Embracing the one who mourns and crying with him instead of making him stop, letting him soak our shoulders with his tears instead of offering a tissue. Aching with the one who’s suffering, anguishing with the vulnerable, filling your face and heart with the other’s passion… that is to feel compassion, that your own heart turns, not for mere masochism, not as penance, but as an exercise of communion, as the Church’s body. It’s like when you stub your little toe and your whole body contorts, the whole body suffers the pain of a single toe. This should be our way of accompanying.

Job teaches us to suffer with dignity, to live the pain while allowing others to be there for us, to not hide the sufferings, to ask for help, and to get frustrated when answers are not easy to find, but accepting that losing, getting sick, dying, not having explanations, is terrible and has to be lived, not hidden nor covered.

6. Trust that you will be restored

The first time I read the book of Job all the way through was when my younger sister died, a little three-month-old girl with a diagnosis of an untreatable genetic condition.

Sorry about the spoiler if you haven’t read the book, but the story ends with God restoring Job to life, seeing that after suffering and accepting it, Job never denies nor curses Him. Job goes on to form a new family, much more fruitful that the first one. He prospers economically more than before, and his fame as a blessed man extends everywhere.

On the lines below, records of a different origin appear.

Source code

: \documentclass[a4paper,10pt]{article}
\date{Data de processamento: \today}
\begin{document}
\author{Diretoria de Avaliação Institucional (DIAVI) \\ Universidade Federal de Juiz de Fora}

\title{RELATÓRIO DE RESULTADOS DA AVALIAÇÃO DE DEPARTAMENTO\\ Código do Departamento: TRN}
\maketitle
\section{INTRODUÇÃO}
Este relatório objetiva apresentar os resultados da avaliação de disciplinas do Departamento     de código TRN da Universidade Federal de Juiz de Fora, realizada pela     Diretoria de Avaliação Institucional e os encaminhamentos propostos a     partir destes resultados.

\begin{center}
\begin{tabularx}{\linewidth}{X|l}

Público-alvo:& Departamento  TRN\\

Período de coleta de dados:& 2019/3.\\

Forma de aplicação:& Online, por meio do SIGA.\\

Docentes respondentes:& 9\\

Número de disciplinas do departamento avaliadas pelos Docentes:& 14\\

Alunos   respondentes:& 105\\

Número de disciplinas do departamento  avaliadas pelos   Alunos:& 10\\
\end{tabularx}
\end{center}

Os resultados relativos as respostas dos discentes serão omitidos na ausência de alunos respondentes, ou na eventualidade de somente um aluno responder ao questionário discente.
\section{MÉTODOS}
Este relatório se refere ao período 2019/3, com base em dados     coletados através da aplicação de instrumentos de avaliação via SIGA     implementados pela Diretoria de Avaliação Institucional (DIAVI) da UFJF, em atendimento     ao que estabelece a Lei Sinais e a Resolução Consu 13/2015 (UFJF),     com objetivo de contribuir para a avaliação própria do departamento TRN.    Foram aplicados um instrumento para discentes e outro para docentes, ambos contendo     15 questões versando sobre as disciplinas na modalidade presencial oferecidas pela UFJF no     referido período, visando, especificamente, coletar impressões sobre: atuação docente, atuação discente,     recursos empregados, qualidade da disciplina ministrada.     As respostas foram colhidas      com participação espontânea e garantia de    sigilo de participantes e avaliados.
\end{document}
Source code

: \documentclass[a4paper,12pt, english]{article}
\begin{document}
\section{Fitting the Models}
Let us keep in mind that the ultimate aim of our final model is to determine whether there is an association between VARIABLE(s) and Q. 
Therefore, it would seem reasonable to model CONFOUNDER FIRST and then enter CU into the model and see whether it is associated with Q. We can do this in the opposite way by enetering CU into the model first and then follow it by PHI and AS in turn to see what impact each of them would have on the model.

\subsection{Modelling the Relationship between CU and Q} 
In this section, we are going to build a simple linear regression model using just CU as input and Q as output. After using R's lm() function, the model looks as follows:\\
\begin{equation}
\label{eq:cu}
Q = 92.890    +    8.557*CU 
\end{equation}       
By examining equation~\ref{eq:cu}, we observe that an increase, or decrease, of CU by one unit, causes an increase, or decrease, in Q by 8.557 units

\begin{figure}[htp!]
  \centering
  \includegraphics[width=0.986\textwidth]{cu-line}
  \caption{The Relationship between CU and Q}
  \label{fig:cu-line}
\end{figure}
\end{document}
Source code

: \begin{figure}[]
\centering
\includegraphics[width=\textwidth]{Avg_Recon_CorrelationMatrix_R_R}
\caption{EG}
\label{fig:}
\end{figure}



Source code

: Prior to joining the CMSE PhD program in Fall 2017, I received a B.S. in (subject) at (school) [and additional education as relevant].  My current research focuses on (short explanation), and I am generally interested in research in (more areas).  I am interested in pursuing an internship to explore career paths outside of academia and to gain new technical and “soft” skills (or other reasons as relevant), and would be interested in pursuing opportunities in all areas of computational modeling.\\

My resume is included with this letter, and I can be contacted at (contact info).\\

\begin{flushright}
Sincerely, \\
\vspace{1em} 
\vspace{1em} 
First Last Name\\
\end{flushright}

In other words, the idea that the biblical author wants to express is that if you live your pain like you ought and without rebelling from God, He Himself will bless you and give you back even more than what you had before. Yes and no. That is to say, it’s not a spiritual trade in which God gives you back more than what He has taken. In the spiritual economy of Christians, there is no meritocracy; it’s all Jesus merits and even when we do things right, we don’t deserve a thing from God.

He gives us everything for love, not because we are good or bad. Despite this, God comforts us, gives us relief, and accompanies us just like the Angels accompanied Jesus through His passion in Gethsemane.

Therefore, it is expected from God to show Himself, to bless you, to act in your favor, but don’t expect it to be a “quantitatively superior” manifestation, compared to whatever good or easy situation you were in prior to your suffering.

As an anecdote, I remember a time when I went on a retreat of spiritual exercises. I arrived with a dry heart, without wanting anything. My spiritual guide sent me to sit in front of the Blessed Sacrament, told me to sleep if I felt like it, but to spend time there, “sun-bathing under His light.” I have no idea what happened, but I got out of there bronzed, with a robust heart. Although I didn’t get any explanation that I can put into words, I did find answers, sense, and hope just by being there, before Him.